Brigadier General William W.
MacKall
Island No. 10 Commander
Confederate Army

William Whann MacKall graduated from the United States Military Academy in 1837. The brevet promotions for gallantry he received during the Mexican War were to captain after the Battle of Monterrey and to major after the Battles of Contreras and Churubusco. He served in the U. S. Army for twenty-four years, and he rose to the permanent rank of major. William MacKall joined the Confederate Army as a colonel. He served as assistant adjutant general under General Buckner until the surrender of Fort Donelson.

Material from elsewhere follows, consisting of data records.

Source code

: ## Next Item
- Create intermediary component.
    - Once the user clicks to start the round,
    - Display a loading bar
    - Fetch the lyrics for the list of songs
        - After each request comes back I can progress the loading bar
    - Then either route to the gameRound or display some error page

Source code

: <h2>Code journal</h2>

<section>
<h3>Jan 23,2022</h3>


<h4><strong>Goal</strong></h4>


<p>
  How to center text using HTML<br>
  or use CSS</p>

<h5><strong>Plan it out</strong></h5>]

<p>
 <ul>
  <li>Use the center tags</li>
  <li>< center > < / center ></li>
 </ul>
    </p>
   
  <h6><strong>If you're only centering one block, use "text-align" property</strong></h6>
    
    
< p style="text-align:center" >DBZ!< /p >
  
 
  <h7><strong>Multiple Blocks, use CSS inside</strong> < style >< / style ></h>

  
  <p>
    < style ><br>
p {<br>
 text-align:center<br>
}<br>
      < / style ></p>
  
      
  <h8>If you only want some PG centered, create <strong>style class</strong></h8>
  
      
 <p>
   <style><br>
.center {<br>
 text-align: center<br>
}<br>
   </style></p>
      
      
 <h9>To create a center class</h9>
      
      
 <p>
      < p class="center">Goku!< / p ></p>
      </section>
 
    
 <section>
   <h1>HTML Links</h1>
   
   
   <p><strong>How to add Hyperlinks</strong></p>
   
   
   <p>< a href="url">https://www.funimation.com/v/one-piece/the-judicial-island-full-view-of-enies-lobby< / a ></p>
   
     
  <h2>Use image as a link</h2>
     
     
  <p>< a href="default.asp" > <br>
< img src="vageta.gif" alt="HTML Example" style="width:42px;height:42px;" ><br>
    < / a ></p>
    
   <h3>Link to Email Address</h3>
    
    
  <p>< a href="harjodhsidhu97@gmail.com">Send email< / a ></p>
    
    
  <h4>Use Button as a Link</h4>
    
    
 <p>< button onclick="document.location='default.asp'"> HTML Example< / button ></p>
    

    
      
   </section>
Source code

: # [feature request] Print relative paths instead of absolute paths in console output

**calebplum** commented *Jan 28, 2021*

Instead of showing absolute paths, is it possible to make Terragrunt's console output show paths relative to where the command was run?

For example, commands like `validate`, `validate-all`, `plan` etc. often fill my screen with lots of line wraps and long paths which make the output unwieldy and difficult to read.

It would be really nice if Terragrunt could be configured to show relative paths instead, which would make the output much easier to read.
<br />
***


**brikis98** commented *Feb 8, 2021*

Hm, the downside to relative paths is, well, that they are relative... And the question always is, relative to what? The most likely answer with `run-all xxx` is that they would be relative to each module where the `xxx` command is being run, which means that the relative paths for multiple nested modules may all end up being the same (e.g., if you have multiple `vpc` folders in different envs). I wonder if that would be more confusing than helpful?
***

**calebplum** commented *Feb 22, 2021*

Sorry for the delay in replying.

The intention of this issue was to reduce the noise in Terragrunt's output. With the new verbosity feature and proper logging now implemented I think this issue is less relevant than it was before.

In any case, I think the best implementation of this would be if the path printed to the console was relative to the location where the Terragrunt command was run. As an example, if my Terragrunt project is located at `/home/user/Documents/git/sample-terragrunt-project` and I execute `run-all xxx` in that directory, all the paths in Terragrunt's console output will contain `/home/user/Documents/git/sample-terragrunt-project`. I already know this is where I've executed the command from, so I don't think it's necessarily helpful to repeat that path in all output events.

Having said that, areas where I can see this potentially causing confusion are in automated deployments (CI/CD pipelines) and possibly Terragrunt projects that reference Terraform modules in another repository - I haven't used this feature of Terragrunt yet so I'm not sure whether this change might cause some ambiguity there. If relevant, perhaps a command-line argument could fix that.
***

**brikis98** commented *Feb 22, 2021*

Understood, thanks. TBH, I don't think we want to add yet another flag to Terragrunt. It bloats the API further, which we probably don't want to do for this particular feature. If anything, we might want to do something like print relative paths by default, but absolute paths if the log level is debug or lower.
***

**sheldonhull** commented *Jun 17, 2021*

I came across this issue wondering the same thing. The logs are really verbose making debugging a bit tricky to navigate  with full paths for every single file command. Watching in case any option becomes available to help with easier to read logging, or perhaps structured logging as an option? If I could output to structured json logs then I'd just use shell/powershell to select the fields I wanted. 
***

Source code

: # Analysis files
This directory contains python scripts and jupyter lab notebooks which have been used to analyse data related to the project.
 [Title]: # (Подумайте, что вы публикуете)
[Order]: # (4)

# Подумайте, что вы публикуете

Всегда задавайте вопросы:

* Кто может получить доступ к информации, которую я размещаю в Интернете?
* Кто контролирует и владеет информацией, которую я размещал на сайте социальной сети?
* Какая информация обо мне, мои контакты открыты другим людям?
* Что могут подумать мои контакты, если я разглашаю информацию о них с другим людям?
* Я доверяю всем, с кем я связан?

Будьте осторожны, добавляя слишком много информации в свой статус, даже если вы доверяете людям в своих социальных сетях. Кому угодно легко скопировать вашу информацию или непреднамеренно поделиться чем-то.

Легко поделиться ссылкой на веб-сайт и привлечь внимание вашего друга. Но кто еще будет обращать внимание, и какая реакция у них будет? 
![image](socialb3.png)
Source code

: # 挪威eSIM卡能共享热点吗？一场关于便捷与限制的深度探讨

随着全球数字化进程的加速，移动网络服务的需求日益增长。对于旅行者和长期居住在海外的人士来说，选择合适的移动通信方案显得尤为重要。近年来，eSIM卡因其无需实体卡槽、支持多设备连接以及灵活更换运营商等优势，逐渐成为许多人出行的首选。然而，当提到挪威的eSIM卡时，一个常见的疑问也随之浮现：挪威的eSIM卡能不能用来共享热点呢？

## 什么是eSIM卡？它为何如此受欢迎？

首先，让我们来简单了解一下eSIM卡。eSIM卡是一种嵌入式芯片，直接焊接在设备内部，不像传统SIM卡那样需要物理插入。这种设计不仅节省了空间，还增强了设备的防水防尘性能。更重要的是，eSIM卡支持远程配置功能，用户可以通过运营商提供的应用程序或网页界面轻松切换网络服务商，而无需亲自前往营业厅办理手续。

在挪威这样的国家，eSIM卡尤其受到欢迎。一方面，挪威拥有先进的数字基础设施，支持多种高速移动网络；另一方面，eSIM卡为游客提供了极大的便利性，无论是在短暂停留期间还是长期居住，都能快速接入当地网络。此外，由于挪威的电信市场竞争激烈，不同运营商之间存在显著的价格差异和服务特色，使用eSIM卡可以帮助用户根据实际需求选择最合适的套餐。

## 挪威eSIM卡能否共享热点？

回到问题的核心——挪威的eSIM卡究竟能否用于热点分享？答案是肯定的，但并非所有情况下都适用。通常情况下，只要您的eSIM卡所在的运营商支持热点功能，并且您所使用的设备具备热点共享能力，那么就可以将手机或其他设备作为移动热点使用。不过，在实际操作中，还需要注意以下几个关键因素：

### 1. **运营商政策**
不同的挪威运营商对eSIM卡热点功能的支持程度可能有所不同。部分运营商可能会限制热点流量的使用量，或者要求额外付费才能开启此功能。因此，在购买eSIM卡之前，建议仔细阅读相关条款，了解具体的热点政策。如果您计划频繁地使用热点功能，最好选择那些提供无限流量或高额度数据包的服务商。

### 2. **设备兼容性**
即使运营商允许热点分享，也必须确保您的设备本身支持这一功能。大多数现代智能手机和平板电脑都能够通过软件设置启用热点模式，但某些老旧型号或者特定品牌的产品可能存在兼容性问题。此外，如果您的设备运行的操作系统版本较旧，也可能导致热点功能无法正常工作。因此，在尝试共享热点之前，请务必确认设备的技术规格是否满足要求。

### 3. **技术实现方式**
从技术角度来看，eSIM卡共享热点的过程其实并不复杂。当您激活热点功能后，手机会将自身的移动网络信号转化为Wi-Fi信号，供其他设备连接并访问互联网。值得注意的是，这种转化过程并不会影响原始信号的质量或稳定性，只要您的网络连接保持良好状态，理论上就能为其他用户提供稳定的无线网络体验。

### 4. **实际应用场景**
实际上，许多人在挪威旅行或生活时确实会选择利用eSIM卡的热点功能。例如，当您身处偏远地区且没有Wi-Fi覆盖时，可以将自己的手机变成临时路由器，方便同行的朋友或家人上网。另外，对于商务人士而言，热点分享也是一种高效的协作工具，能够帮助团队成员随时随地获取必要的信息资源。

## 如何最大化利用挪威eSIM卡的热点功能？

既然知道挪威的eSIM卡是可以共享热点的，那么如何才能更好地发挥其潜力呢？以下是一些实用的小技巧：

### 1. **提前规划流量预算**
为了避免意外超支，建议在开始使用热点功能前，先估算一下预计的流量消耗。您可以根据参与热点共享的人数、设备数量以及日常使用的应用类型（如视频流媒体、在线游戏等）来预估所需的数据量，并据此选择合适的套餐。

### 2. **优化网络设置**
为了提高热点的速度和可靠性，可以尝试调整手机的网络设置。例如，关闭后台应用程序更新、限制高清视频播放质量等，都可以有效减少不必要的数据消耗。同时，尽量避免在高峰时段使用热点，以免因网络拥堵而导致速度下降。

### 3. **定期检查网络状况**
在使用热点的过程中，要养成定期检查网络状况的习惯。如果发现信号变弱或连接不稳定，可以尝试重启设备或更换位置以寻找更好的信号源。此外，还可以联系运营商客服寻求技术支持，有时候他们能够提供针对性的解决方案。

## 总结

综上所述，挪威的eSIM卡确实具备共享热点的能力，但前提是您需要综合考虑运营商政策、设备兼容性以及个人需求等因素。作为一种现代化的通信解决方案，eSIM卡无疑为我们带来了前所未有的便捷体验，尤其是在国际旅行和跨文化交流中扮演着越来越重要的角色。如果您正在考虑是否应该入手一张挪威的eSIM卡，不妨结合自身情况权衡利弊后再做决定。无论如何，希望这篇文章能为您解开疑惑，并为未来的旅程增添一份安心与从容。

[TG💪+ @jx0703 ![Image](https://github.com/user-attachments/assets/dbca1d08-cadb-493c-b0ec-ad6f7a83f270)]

General P. G. T. Beauregard sent newly appointed Brigadier General MacKall to take command of the Confederate armed forces located at the Madrid Bend of the Mississippi River on March 31, 1862. Many Confederate troops had been transferred out of this area to reinforce General Beauregard's army. It was hoped that the remaining four thousand men could hold the final defensive position on Island No. 10 in the Mississippi River. General MacKall found his new command to be poorly armed with no useful gun boats. Obviously, General Beauregard did not send a scarce, veteran, senior officer to surrender an army, but General MacKall had to surrender Island No. 10 on April 8, 1862. General MacKall was imprisoned at Fort Warren until his exchange. General MacKall was not given another command. There could be several speculative reasons why he was not used after his release. There may have been reluctance to give a command to a general who had surrendered his last command. Jefferson Davis may have viewed General MacKall as a participant in Beauregard's anti-Davis clique.
William MacKall was born in Washington, D.C. in 1818. He lived in Langley, Virginia after the Civil War. He died in 1891.